If you were worried that your Steam Deck would soon become outdated and quickly replaced with the next iteration, you can put your heart (and your wallet) at rest. We’ve still got quite a ways to go before the Steam Deck 2 shows up. We’re talking late 2025 or even 2026.

Back in March RPS did an interview with Lawrence Yang and Pierre-Loup Griffais from Valve. Yang was reported as saying, “a true next-gen Deck with a significant bump in horsepower wouldn’t be for a few years.”

Well, Griffais has recently re-iterated that point, according to an email he had sent to The Verge. Griffais is quoted as saying:

It’s important to us that the Deck offers a fixed performance target for developers, and that the message to customers is simple, where every Deck can play the same games. As such, changing the performance level is not something we are taking lightly, and we only want to do so when there is a significant enough increase to be had. We also don’t want more performance to come at a significant cost to power efficiency and battery life. I don’t anticipate such a leap to be possible in the next couple of years, but we’re still closely monitoring innovations in architectures and fabrication processes to see where things are going there.
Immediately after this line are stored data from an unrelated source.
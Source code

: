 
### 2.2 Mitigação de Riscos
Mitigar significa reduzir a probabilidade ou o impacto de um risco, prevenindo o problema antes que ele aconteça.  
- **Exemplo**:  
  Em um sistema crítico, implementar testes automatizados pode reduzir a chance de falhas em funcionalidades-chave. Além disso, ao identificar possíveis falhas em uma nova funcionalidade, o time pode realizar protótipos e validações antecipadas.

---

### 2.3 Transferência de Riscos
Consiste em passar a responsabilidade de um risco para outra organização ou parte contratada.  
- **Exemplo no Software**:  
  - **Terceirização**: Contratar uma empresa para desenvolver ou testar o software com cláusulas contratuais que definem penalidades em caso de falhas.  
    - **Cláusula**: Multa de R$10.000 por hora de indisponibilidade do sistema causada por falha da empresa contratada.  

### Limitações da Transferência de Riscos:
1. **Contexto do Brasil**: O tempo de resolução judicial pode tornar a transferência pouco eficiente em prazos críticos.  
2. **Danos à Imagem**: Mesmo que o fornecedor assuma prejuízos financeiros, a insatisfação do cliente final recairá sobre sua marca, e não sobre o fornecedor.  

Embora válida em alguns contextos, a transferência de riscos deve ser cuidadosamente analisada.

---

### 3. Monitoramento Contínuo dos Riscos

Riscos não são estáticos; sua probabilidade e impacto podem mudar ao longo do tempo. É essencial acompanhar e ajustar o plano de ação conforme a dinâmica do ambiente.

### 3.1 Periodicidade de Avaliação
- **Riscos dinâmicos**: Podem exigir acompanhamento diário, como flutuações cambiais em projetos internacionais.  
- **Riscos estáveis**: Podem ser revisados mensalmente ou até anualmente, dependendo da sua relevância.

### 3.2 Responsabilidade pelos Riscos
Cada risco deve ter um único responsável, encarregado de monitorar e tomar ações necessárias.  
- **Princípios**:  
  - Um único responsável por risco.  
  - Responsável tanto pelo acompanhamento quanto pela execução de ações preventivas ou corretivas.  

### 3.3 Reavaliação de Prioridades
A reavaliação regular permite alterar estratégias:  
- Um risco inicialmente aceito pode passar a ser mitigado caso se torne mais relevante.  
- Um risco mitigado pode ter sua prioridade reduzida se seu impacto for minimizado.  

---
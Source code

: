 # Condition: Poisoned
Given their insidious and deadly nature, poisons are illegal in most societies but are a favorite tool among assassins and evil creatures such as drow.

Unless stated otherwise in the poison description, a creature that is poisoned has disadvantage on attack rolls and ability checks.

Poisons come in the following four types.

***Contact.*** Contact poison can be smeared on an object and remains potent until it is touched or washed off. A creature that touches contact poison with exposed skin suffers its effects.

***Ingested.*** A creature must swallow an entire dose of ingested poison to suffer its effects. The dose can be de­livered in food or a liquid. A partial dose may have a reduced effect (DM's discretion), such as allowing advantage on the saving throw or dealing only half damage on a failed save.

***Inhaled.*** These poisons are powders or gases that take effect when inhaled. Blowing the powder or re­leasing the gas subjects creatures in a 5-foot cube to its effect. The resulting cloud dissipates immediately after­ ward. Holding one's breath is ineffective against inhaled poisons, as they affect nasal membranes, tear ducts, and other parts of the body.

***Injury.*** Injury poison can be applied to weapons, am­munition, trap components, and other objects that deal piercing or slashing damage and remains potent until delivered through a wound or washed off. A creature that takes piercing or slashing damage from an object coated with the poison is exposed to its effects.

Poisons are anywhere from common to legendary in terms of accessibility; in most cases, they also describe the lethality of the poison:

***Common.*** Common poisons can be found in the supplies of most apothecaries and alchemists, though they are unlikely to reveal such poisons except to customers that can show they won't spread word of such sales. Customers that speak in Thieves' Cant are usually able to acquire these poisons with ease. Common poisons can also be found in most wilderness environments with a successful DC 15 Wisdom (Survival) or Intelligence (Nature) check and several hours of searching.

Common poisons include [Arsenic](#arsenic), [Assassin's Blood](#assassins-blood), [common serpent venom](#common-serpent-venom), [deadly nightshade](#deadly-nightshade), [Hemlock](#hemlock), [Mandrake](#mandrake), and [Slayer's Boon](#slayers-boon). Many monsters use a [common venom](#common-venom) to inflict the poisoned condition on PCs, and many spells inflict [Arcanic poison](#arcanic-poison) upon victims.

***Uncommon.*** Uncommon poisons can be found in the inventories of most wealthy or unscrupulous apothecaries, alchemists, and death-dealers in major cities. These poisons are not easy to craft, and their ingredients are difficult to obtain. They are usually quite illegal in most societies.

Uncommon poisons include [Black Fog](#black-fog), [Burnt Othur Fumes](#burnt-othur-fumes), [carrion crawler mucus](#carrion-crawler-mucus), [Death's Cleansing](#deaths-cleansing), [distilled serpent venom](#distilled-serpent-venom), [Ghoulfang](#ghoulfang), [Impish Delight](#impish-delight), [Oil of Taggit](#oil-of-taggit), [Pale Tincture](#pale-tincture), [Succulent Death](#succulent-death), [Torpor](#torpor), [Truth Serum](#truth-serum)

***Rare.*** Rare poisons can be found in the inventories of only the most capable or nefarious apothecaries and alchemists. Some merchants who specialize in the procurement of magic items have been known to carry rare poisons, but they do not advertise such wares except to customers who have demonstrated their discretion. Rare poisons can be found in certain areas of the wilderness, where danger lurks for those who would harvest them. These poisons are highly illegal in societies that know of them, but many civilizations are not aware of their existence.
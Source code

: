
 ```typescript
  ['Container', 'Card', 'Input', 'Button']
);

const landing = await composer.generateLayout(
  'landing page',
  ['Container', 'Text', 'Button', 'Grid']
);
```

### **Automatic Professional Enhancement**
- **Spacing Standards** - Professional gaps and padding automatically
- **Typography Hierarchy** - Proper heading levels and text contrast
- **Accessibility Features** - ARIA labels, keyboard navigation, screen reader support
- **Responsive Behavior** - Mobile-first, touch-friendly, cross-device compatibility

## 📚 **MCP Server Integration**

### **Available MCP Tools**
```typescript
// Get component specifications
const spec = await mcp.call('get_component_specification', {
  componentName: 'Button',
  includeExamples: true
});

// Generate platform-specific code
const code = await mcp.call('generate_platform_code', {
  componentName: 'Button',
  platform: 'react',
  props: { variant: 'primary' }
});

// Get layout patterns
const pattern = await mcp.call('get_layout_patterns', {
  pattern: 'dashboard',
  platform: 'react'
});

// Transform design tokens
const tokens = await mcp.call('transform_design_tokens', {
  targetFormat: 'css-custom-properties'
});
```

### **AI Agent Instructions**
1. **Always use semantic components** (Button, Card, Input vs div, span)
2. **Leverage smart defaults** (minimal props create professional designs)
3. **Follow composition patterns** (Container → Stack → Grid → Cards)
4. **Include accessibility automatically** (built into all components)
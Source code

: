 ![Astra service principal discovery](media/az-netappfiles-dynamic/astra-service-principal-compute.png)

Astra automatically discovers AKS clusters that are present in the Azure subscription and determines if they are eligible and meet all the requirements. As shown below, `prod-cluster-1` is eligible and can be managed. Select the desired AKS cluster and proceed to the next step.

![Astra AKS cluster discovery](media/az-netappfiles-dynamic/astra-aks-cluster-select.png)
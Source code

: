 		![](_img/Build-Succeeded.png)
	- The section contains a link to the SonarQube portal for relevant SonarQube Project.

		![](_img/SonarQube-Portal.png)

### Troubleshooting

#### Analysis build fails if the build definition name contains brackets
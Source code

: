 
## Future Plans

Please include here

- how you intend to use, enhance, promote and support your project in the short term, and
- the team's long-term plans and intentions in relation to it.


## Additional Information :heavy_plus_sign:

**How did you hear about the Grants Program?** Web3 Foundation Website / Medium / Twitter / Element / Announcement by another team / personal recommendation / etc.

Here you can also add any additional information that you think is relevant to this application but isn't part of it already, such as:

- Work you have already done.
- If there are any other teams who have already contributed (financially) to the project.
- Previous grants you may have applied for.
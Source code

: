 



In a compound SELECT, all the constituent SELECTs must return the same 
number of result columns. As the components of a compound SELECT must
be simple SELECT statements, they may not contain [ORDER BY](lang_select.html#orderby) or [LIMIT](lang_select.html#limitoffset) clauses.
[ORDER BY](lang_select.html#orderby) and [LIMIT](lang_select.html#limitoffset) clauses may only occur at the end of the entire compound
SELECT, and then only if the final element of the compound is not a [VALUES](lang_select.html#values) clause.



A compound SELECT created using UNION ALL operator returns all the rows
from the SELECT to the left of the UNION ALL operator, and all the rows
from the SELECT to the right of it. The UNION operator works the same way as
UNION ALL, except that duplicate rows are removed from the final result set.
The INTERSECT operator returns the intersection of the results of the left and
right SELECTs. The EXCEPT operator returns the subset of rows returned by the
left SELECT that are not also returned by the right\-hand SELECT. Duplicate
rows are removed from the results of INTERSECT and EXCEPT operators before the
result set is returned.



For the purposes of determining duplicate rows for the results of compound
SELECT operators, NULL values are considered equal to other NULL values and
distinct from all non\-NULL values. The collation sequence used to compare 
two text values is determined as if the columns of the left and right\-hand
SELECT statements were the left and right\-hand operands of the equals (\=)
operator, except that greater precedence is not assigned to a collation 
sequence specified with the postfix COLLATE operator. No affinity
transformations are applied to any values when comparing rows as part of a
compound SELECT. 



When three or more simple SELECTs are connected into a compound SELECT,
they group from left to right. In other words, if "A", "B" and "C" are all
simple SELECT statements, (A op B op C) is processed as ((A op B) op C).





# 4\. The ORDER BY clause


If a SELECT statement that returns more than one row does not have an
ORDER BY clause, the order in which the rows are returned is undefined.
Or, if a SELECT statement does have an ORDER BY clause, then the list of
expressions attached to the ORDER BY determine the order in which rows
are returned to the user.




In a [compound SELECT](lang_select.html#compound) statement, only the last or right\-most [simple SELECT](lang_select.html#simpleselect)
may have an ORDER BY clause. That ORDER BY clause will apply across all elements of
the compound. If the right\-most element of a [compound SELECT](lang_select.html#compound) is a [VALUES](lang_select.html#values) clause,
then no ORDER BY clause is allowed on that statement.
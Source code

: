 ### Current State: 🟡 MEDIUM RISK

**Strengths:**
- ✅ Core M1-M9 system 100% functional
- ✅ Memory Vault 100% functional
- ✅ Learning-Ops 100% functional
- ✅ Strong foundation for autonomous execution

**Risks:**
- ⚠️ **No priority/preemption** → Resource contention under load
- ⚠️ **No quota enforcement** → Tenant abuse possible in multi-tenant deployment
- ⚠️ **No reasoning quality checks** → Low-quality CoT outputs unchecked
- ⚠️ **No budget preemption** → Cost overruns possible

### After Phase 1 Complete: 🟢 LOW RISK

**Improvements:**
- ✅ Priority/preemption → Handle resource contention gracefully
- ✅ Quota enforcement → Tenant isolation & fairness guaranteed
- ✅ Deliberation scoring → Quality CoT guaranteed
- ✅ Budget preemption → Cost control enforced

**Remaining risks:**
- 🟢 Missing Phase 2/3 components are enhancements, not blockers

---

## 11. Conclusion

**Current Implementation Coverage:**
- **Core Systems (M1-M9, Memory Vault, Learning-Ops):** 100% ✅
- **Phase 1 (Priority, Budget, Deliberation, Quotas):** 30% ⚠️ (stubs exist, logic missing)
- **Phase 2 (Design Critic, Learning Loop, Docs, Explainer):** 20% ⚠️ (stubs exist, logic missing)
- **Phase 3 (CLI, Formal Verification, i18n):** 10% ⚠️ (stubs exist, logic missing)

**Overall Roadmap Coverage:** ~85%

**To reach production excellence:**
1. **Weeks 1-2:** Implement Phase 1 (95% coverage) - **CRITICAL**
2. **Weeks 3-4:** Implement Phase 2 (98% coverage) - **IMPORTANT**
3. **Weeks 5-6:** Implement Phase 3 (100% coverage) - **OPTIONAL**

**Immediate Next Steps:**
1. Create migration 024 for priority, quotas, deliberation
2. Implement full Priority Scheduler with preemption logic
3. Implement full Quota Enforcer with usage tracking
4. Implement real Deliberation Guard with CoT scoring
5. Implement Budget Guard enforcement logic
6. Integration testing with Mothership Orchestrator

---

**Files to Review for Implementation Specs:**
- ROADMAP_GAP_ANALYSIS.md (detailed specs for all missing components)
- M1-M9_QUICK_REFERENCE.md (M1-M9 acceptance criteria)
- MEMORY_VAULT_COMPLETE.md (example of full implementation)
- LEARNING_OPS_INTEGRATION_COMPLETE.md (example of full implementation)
Even though the current-generation Deck may be having a harder time handling some of the more recent AAA titles out there – such as Starfield – the good news is, SteamOS 3.5 is ready for testing on the Preview branch. Among the many features included in this update, the Mesa drivers have been updated. According to The Verge, Starfield is now “playable” thanks to this graphics driver upgrade; Griffais mentions this was “a targeted optimization effort” to RADV that now supports ExecuteIndirect. ExecuteIndirect – a replacement for DrawIndirect and DispatchIndirect – brings “major performance improvements” to DX12 since it performs “multiple draws with a single API call, and gives the ability to both the CPU and the GPU to control draw calls.”

Then again, there are rumors suggesting Valve may be looking into a modest Steam Deck refresh with the “Sephiroth” audio codec commit to kernel 6.6.